◆ **Exercise**:
Out of the data below, copy every line with the string "that".

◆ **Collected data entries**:
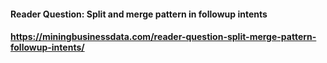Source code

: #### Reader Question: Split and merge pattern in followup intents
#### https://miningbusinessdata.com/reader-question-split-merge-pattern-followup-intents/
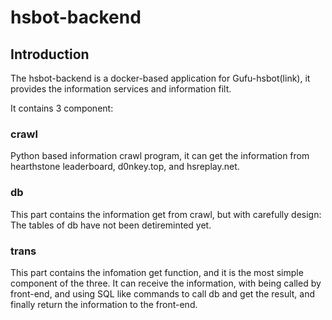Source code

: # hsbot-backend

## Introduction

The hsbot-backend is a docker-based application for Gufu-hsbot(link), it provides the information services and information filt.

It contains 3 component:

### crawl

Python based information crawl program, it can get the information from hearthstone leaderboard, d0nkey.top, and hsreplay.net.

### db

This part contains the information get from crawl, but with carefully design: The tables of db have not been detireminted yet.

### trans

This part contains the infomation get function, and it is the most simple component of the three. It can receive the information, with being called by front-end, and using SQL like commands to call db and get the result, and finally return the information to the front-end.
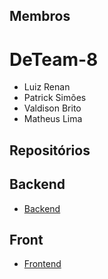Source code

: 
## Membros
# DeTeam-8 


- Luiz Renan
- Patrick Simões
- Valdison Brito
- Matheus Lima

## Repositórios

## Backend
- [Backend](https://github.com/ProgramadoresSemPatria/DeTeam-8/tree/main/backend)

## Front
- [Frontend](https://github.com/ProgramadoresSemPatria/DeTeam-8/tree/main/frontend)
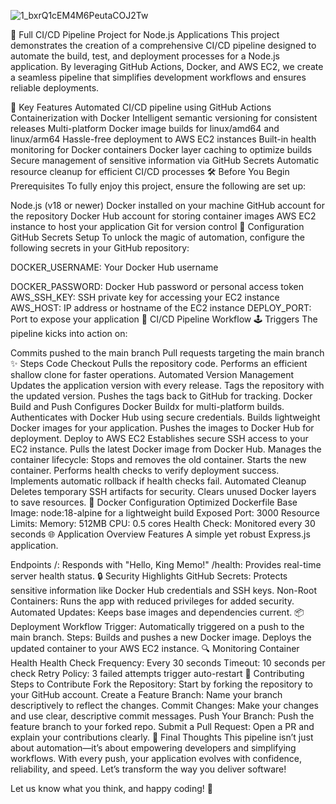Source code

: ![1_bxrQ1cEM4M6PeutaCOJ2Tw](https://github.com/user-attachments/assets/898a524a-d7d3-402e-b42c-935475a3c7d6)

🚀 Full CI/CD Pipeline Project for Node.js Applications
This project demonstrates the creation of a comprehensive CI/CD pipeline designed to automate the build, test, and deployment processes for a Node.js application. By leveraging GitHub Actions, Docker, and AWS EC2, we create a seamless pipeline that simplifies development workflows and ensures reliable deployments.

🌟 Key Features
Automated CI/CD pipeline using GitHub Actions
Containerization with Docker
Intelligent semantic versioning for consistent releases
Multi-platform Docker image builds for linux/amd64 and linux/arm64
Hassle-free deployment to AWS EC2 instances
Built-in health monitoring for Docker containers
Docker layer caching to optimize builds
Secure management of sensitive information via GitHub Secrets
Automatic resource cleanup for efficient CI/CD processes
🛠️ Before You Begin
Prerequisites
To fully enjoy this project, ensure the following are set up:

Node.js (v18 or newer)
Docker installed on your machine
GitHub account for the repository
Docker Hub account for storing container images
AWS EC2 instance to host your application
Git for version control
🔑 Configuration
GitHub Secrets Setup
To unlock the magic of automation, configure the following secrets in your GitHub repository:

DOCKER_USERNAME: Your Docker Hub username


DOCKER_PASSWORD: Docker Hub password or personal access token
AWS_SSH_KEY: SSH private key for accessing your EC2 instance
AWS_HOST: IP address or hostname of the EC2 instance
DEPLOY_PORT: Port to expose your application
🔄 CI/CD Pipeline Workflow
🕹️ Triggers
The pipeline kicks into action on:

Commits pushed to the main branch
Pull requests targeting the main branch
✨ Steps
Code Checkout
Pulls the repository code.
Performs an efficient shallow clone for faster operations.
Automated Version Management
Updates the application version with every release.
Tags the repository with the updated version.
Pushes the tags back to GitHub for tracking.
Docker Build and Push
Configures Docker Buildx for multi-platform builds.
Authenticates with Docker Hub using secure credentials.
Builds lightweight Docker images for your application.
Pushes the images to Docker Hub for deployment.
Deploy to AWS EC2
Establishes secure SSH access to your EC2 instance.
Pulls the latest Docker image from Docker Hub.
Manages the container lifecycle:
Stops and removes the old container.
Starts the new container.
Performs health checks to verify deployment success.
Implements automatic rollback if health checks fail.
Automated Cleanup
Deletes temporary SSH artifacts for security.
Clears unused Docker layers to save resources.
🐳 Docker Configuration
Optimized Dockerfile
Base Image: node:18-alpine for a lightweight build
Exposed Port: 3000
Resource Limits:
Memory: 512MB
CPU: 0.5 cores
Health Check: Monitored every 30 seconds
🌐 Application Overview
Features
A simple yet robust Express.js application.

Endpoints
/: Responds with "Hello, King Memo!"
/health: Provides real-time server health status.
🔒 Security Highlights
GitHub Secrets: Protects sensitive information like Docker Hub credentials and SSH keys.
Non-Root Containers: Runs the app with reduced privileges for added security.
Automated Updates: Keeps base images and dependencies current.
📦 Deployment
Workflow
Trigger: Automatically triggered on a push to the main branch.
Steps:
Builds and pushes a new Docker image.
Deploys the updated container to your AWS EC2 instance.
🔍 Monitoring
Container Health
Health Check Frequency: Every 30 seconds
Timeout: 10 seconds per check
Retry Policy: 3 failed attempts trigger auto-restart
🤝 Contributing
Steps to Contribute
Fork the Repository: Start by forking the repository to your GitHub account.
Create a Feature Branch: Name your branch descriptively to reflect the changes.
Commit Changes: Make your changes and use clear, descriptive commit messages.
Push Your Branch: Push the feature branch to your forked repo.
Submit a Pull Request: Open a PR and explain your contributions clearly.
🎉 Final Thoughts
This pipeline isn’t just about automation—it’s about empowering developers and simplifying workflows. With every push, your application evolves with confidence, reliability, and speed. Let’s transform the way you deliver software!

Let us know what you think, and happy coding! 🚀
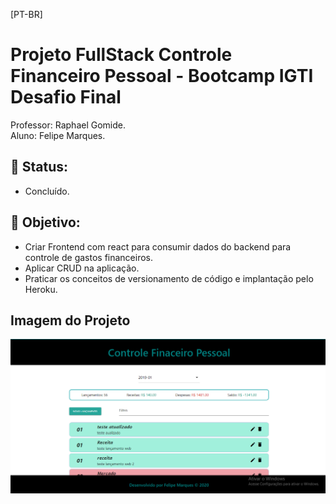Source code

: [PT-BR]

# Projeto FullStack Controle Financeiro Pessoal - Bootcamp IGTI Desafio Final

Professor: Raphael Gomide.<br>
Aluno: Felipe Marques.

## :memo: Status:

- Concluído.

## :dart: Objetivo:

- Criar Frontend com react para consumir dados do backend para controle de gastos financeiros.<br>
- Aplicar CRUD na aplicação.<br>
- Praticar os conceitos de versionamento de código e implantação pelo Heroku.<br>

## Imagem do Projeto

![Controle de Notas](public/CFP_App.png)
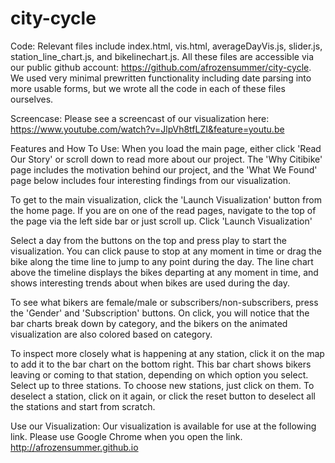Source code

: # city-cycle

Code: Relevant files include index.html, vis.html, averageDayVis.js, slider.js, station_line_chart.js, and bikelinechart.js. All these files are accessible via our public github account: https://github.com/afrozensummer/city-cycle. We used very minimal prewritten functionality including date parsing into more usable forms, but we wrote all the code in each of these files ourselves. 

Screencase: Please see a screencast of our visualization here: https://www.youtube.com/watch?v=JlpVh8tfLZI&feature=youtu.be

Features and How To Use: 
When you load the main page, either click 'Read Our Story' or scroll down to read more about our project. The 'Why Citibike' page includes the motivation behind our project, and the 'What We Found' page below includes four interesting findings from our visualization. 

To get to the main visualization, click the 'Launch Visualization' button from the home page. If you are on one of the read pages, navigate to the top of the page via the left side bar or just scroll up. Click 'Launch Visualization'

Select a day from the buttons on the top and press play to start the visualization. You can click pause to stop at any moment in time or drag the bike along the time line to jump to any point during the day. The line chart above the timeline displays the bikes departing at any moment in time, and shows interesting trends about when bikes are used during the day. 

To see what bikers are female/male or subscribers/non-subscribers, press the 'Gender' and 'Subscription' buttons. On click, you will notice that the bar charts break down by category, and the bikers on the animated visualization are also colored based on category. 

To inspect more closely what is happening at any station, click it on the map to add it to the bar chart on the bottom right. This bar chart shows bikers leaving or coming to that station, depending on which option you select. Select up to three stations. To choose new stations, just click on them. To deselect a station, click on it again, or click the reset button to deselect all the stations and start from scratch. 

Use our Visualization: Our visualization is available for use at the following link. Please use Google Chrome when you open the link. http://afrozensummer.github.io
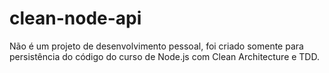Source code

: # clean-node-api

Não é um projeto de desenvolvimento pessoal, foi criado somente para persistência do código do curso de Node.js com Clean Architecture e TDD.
* * *
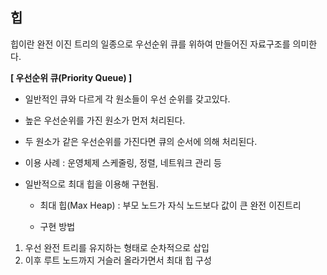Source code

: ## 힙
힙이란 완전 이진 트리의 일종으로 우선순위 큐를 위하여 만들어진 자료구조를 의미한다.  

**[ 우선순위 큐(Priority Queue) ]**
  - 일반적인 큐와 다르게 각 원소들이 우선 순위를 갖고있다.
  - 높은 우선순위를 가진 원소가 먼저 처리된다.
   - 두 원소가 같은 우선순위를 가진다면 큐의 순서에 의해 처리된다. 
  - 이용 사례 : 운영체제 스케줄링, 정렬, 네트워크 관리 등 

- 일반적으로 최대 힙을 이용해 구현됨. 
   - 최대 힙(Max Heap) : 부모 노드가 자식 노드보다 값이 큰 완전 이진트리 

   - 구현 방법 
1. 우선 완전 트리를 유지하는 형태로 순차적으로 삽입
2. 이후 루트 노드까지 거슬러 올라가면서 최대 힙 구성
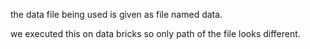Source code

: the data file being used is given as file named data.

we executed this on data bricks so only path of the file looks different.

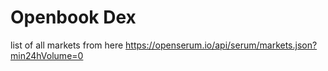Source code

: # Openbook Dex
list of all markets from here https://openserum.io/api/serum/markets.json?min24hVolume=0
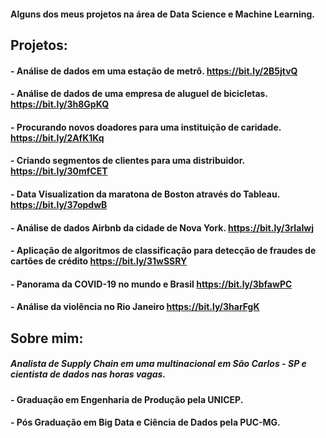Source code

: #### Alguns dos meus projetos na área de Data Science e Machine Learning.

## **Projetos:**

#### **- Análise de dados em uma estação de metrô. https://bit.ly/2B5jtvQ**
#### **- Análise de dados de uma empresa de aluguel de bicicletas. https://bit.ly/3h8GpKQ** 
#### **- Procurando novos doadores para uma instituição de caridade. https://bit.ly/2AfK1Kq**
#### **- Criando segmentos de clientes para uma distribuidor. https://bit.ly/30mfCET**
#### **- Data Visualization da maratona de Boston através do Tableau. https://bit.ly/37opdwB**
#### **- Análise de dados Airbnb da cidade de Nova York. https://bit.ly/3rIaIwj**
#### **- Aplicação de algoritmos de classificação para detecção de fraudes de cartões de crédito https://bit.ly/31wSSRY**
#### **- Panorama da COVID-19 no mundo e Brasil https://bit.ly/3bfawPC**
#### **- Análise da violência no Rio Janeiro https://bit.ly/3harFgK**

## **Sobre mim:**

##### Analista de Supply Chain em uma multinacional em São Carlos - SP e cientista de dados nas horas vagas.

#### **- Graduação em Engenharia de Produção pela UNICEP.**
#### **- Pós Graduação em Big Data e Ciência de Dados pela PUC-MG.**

◆ **Solution to this problem**:
This project demonstrates the creation of a comprehensive CI/CD pipeline designed to automate the build, test, and deployment processes for a Node.js application. By leveraging GitHub Actions, Docker, and AWS EC2, we create a seamless pipeline that simplifies development workflows and ensures reliable deployments.
To see what bikers are female/male or subscribers/non-subscribers, press the 'Gender' and 'Subscription' buttons. On click, you will notice that the bar charts break down by category, and the bikers on the animated visualization are also colored based on category. 
To inspect more closely what is happening at any station, click it on the map to add it to the bar chart on the bottom right. This bar chart shows bikers leaving or coming to that station, depending on which option you select. Select up to three stations. To choose new stations, just click on them. To deselect a station, click on it again, or click the reset button to deselect all the stations and start from scratch. 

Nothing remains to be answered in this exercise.